• [What the task asks] Everything in the listing below needs restating exactly, apart from the pictures.

<<<<

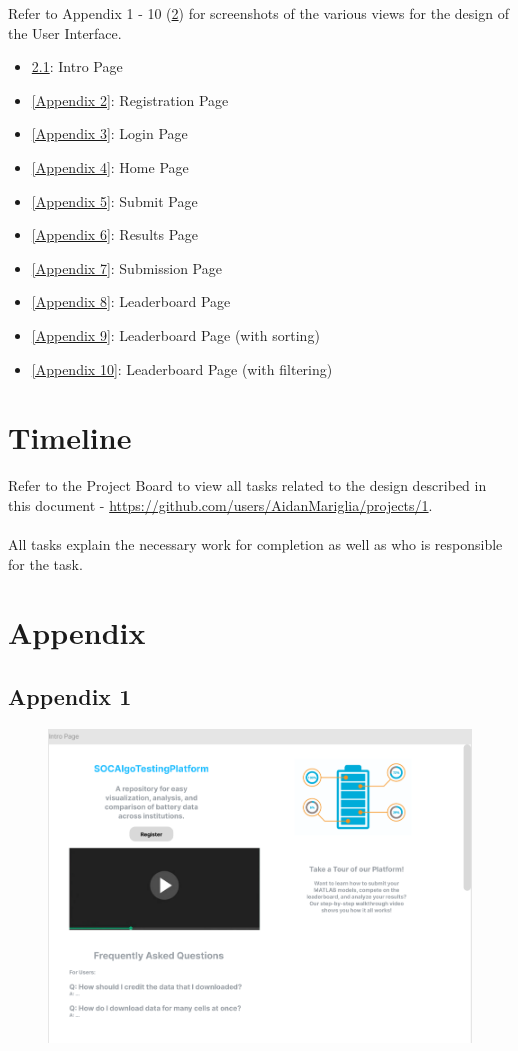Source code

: \documentclass[12pt, titlepage]{article}
\begin{document}
Refer to Appendix 1 - 10 (\ref{Appendix}) for screenshots of the various views for the design of the User Interface.

\begin{itemize}
    \item \ref{Appendix 1}: Intro Page
    \item \ref{Appendix 2}: Registration Page
    \item \ref{Appendix 3}: Login Page
    \item \ref{Appendix 4}: Home Page
    \item \ref{Appendix 5}: Submit Page
    \item \ref{Appendix 6}: Results Page
    \item \ref{Appendix 7}: Submission Page
    \item \ref{Appendix 8}: Leaderboard Page
    \item \ref{Appendix 9}: Leaderboard Page (with sorting)
    \item \ref{Appendix 10}: Leaderboard Page (with filtering)
\end{itemize}

\section{Timeline} \label{Timeline}

Refer to the Project Board to view all tasks related to the design described in this document - \url{https://github.com/users/AidanMariglia/projects/1}.\\ \\ All tasks explain the necessary work for completion as well as who is responsible for the task.

\section{Appendix}\label{Appendix}

\subsection{Appendix 1} \label{Appendix 1}
\begin{figure}[H]
    \centering
    \includegraphics[width=1\linewidth]{Design/SoftArchitecture/Interface/Intro.png}
\end{figure}
\end{document}
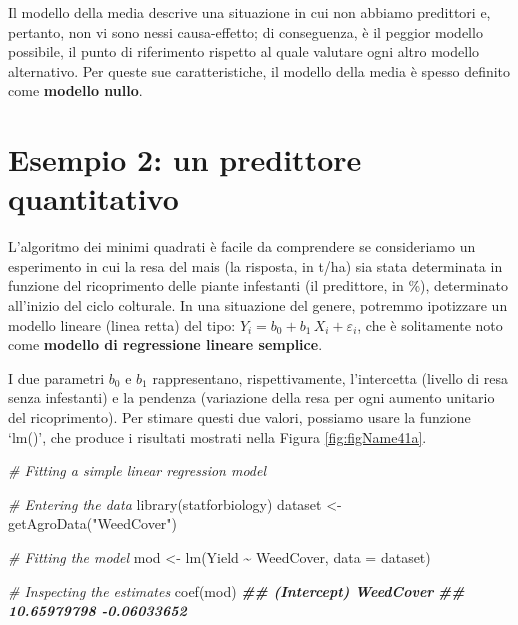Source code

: \documentclass[
  12pt,
]{book}
\newenvironment{Shaded}{\begin{snugshade}}{\end{snugshade}}
\newcommand{\AttributeTok}[1]{\textcolor[rgb]{0.77,0.63,0.00}{#1}}
\newcommand{\CommentTok}[1]{\textcolor[rgb]{0.56,0.35,0.01}{\textit{#1}}}
\newcommand{\DocumentationTok}[1]{\textcolor[rgb]{0.56,0.35,0.01}{\textbf{\textit{#1}}}}
\newcommand{\FunctionTok}[1]{\textcolor[rgb]{0.00,0.00,0.00}{#1}}
\newcommand{\NormalTok}[1]{#1}
\newcommand{\OtherTok}[1]{\textcolor[rgb]{0.56,0.35,0.01}{#1}}
\newcommand{\SpecialCharTok}[1]{\textcolor[rgb]{0.00,0.00,0.00}{#1}}
\newcommand{\StringTok}[1]{\textcolor[rgb]{0.31,0.60,0.02}{#1}}
\begin{document}
Il modello della media descrive una situazione in cui non abbiamo predittori e, pertanto, non vi sono nessi causa-effetto; di conseguenza, è il peggior modello possibile, il punto di riferimento rispetto al quale valutare ogni altro modello alternativo. Per queste sue caratteristiche, il modello della media è spesso definito come \textbf{modello nullo}.

\hypertarget{esempio-2-un-predittore-quantitativo}{%
\section{Esempio 2: un predittore quantitativo}\label{esempio-2-un-predittore-quantitativo}}

L'algoritmo dei minimi quadrati è facile da comprendere se consideriamo un esperimento in cui la resa del mais (la risposta, in t/ha) sia stata determinata in funzione del ricoprimento delle piante infestanti (il predittore, in \%), determinato all'inizio del ciclo colturale. In una situazione del genere, potremmo ipotizzare un modello lineare (linea retta) del tipo: \(Y_i = b_0 + b_1 \, X_i + \varepsilon_i\), che è solitamente noto come \textbf{modello di regressione lineare semplice}.

I due parametri \(b_0\) e \(b_1\) rappresentano, rispettivamente, l'intercetta (livello di resa senza infestanti) e la pendenza (variazione della resa per ogni aumento unitario del ricoprimento). Per stimare questi due valori, possiamo usare la funzione `lm()', che produce i risultati mostrati nella Figura \ref{fig:figName41a}.

\begin{Shaded}
\begin{Highlighting}[]
\CommentTok{\# Fitting a simple linear regression model}

\CommentTok{\# Entering the data}
\FunctionTok{library}\NormalTok{(statforbiology)}
\NormalTok{dataset }\OtherTok{\textless{}{-}} \FunctionTok{getAgroData}\NormalTok{(}\StringTok{"WeedCover"}\NormalTok{)}

\CommentTok{\# Fitting the model}
\NormalTok{mod }\OtherTok{\textless{}{-}} \FunctionTok{lm}\NormalTok{(Yield }\SpecialCharTok{\textasciitilde{}}\NormalTok{ WeedCover, }\AttributeTok{data =}\NormalTok{ dataset)}

\CommentTok{\# Inspecting the estimates}
\FunctionTok{coef}\NormalTok{(mod)}
\DocumentationTok{\#\# (Intercept)   WeedCover }
\DocumentationTok{\#\# 10.65979798 {-}0.06033652}
\end{Highlighting}
\end{Shaded}
\end{document}
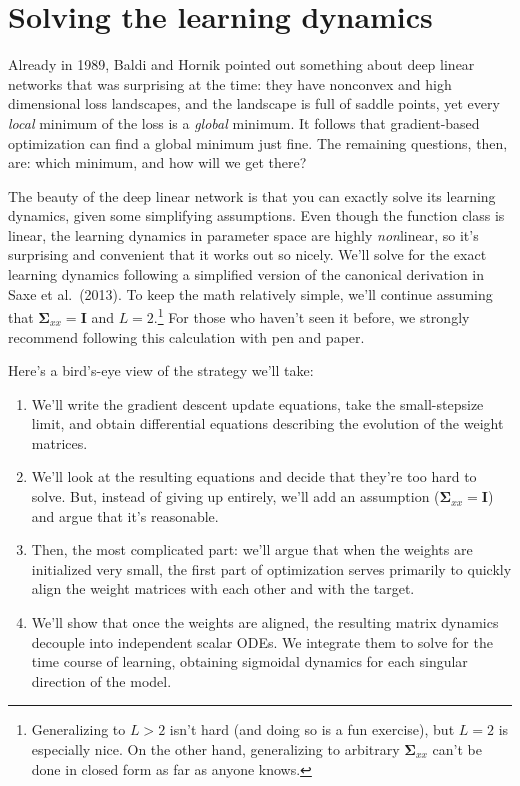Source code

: \documentclass[12pt]{article}
\newcommand{\mI}{\mathbf{I}}
\newcommand{\mSigma}{\boldsymbol{\Sigma}}
\begin{document}
\section{Solving the learning dynamics}

Already in 1989, Baldi and Hornik pointed out something about deep linear networks that was surprising at the time: they have nonconvex and high dimensional loss landscapes, and the landscape is full of saddle points, yet every \emph{local} minimum of the loss is a \emph{global} minimum. It follows that gradient-based optimization can find a global minimum just fine. The remaining questions, then, are: which minimum, and how will we get there?

The beauty of the deep linear network is that you can exactly solve its learning dynamics, given some simplifying assumptions. Even though the function class is linear, the learning dynamics in parameter space are highly \emph{non}linear, so it's surprising and convenient that it works out so nicely. We'll solve for the exact learning dynamics following a simplified version of the canonical derivation in Saxe et al.\ (2013). To keep the math relatively simple, we'll continue assuming that $\mSigma_{xx} = \mI$ and $L = 2$.\footnote{Generalizing to $L > 2$ isn't hard (and doing so is a fun exercise), but $L = 2$ is especially nice. On the other hand, generalizing to arbitrary $\mSigma_{xx}$ can't be done in closed form as far as anyone knows.} For those who haven't seen it before, we strongly recommend following this calculation with pen and paper.

Here's a bird's-eye view of the strategy we'll take:

\begin{enumerate}
    \item We'll write the gradient descent update equations, take the small-stepsize limit, and obtain differential equations describing the evolution of the weight matrices.
    \item We'll look at the resulting equations and decide that they're too hard to solve. But, instead of giving up entirely, we'll add an assumption ($\mSigma_{xx}=\mI$) and argue that it's reasonable.
    \item Then, the most complicated part: we'll argue that when the weights are initialized very small, the first part of optimization serves primarily to quickly align the weight matrices with each other and with the target.
    \item We'll show that once the weights are aligned, the resulting matrix dynamics decouple into independent scalar ODEs. We integrate them to solve for the time course of learning, obtaining sigmoidal dynamics for each singular direction of the model.
\end{enumerate}
\end{document}
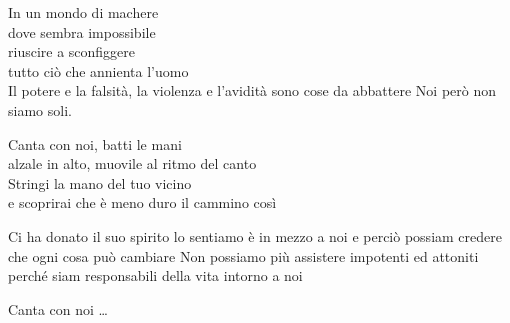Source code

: 
\beginverse

In un mondo di machere \\
dove sembra impossibile \\
riuscire a sconfiggere \\
tutto ciò che annienta l'uomo \\

\chordsoff
Il potere e la falsità,
la violenza e l'avidità 
sono cose da abbattere
Noi però non siamo soli.

\endverse

\chordson

\beginchorus

Canta con noi, 
batti le mani \\ 
alzale in alto, 
muovile al ritmo del canto \\
Stringi la mano del tuo vicino \\
e scoprirai che è meno duro il cammino così 

\endchorus

\chordsoff

\beginverse

Ci ha donato il suo spirito
lo sentiamo è in mezzo a noi
e perciò possiam credere 
che ogni cosa può cambiare
Non possiamo più assistere 
impotenti ed attoniti
perché siam responsabili 
della vita intorno a noi

\endverse

\beginchorus

Canta con noi \dots

\endchorus

\endsong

>>>>

• [Worked solution]
Source code

: \documentclass[12pt, titlepage]{article}
\begin{document}
Refer to Appendix 1 - 10 (\ref{Appendix}) for screenshots of the various views for the design of the User Interface.

\begin{itemize}
    \item \ref{Appendix 1}: Intro Page
    \item \ref{Appendix 2}: Registration Page
    \item \ref{Appendix 3}: Login Page
    \item \ref{Appendix 4}: Home Page
    \item \ref{Appendix 5}: Submit Page
    \item \ref{Appendix 6}: Results Page
    \item \ref{Appendix 7}: Submission Page
    \item \ref{Appendix 8}: Leaderboard Page
    \item \ref{Appendix 9}: Leaderboard Page (with sorting)
    \item \ref{Appendix 10}: Leaderboard Page (with filtering)
\end{itemize}

\section{Timeline} \label{Timeline}

Refer to the Project Board to view all tasks related to the design described in this document - \url{https://github.com/users/AidanMariglia/projects/1}.\\ \\ All tasks explain the necessary work for completion as well as who is responsible for the task.

\section{Appendix}\label{Appendix}

\subsection{Appendix 1} \label{Appendix 1}
\begin{figure}[H]
    \centering
    \includegraphics[width=1\linewidth]{Design/SoftArchitecture/Interface/Intro.png}
\end{figure}
\end{document}
Source code

: \documentclass[
  12pt,
]{book}
\newenvironment{Shaded}{\begin{snugshade}}{\end{snugshade}}
\newcommand{\AttributeTok}[1]{\textcolor[rgb]{0.77,0.63,0.00}{#1}}
\newcommand{\CommentTok}[1]{\textcolor[rgb]{0.56,0.35,0.01}{\textit{#1}}}
\newcommand{\DocumentationTok}[1]{\textcolor[rgb]{0.56,0.35,0.01}{\textbf{\textit{#1}}}}
\newcommand{\FunctionTok}[1]{\textcolor[rgb]{0.00,0.00,0.00}{#1}}
\newcommand{\NormalTok}[1]{#1}
\newcommand{\OtherTok}[1]{\textcolor[rgb]{0.56,0.35,0.01}{#1}}
\newcommand{\SpecialCharTok}[1]{\textcolor[rgb]{0.00,0.00,0.00}{#1}}
\newcommand{\StringTok}[1]{\textcolor[rgb]{0.31,0.60,0.02}{#1}}
\begin{document}
Il modello della media descrive una situazione in cui non abbiamo predittori e, pertanto, non vi sono nessi causa-effetto; di conseguenza, è il peggior modello possibile, il punto di riferimento rispetto al quale valutare ogni altro modello alternativo. Per queste sue caratteristiche, il modello della media è spesso definito come \textbf{modello nullo}.

\hypertarget{esempio-2-un-predittore-quantitativo}{%
\section{Esempio 2: un predittore quantitativo}\label{esempio-2-un-predittore-quantitativo}}

L'algoritmo dei minimi quadrati è facile da comprendere se consideriamo un esperimento in cui la resa del mais (la risposta, in t/ha) sia stata determinata in funzione del ricoprimento delle piante infestanti (il predittore, in \%), determinato all'inizio del ciclo colturale. In una situazione del genere, potremmo ipotizzare un modello lineare (linea retta) del tipo: \(Y_i = b_0 + b_1 \, X_i + \varepsilon_i\), che è solitamente noto come \textbf{modello di regressione lineare semplice}.

I due parametri \(b_0\) e \(b_1\) rappresentano, rispettivamente, l'intercetta (livello di resa senza infestanti) e la pendenza (variazione della resa per ogni aumento unitario del ricoprimento). Per stimare questi due valori, possiamo usare la funzione `lm()', che produce i risultati mostrati nella Figura \ref{fig:figName41a}.

\begin{Shaded}
\begin{Highlighting}[]
\CommentTok{\# Fitting a simple linear regression model}

\CommentTok{\# Entering the data}
\FunctionTok{library}\NormalTok{(statforbiology)}
\NormalTok{dataset }\OtherTok{\textless{}{-}} \FunctionTok{getAgroData}\NormalTok{(}\StringTok{"WeedCover"}\NormalTok{)}

\CommentTok{\# Fitting the model}
\NormalTok{mod }\OtherTok{\textless{}{-}} \FunctionTok{lm}\NormalTok{(Yield }\SpecialCharTok{\textasciitilde{}}\NormalTok{ WeedCover, }\AttributeTok{data =}\NormalTok{ dataset)}

\CommentTok{\# Inspecting the estimates}
\FunctionTok{coef}\NormalTok{(mod)}
\DocumentationTok{\#\# (Intercept)   WeedCover }
\DocumentationTok{\#\# 10.65979798 {-}0.06033652}
\end{Highlighting}
\end{Shaded}
\end{document}
Source code

: \documentclass[12pt]{article}
\newcommand{\mI}{\mathbf{I}}
\newcommand{\mSigma}{\boldsymbol{\Sigma}}
\begin{document}
\section{Solving the learning dynamics}

Already in 1989, Baldi and Hornik pointed out something about deep linear networks that was surprising at the time: they have nonconvex and high dimensional loss landscapes, and the landscape is full of saddle points, yet every \emph{local} minimum of the loss is a \emph{global} minimum. It follows that gradient-based optimization can find a global minimum just fine. The remaining questions, then, are: which minimum, and how will we get there?

The beauty of the deep linear network is that you can exactly solve its learning dynamics, given some simplifying assumptions. Even though the function class is linear, the learning dynamics in parameter space are highly \emph{non}linear, so it's surprising and convenient that it works out so nicely. We'll solve for the exact learning dynamics following a simplified version of the canonical derivation in Saxe et al.\ (2013). To keep the math relatively simple, we'll continue assuming that $\mSigma_{xx} = \mI$ and $L = 2$.\footnote{Generalizing to $L > 2$ isn't hard (and doing so is a fun exercise), but $L = 2$ is especially nice. On the other hand, generalizing to arbitrary $\mSigma_{xx}$ can't be done in closed form as far as anyone knows.} For those who haven't seen it before, we strongly recommend following this calculation with pen and paper.

Here's a bird's-eye view of the strategy we'll take:

\begin{enumerate}
    \item We'll write the gradient descent update equations, take the small-stepsize limit, and obtain differential equations describing the evolution of the weight matrices.
    \item We'll look at the resulting equations and decide that they're too hard to solve. But, instead of giving up entirely, we'll add an assumption ($\mSigma_{xx}=\mI$) and argue that it's reasonable.
    \item Then, the most complicated part: we'll argue that when the weights are initialized very small, the first part of optimization serves primarily to quickly align the weight matrices with each other and with the target.
    \item We'll show that once the weights are aligned, the resulting matrix dynamics decouple into independent scalar ODEs. We integrate them to solve for the time course of learning, obtaining sigmoidal dynamics for each singular direction of the model.
\end{enumerate}
\end{document}
Source code

: 
\beginverse

In un mondo di machere \\
dove sembra impossibile \\
riuscire a sconfiggere \\
tutto ciò che annienta l'uomo \\

\chordsoff
Il potere e la falsità,
la violenza e l'avidità 
sono cose da abbattere
Noi però non siamo soli.

\endverse

\chordson

\beginchorus

Canta con noi, 
batti le mani \\ 
alzale in alto, 
muovile al ritmo del canto \\
Stringi la mano del tuo vicino \\
e scoprirai che è meno duro il cammino così 

\endchorus

\chordsoff

\beginverse

Ci ha donato il suo spirito
lo sentiamo è in mezzo a noi
e perciò possiam credere 
che ogni cosa può cambiare
Non possiamo più assistere 
impotenti ed attoniti
perché siam responsabili 
della vita intorno a noi

\endverse

\beginchorus

Canta con noi \dots

\endchorus

\endsong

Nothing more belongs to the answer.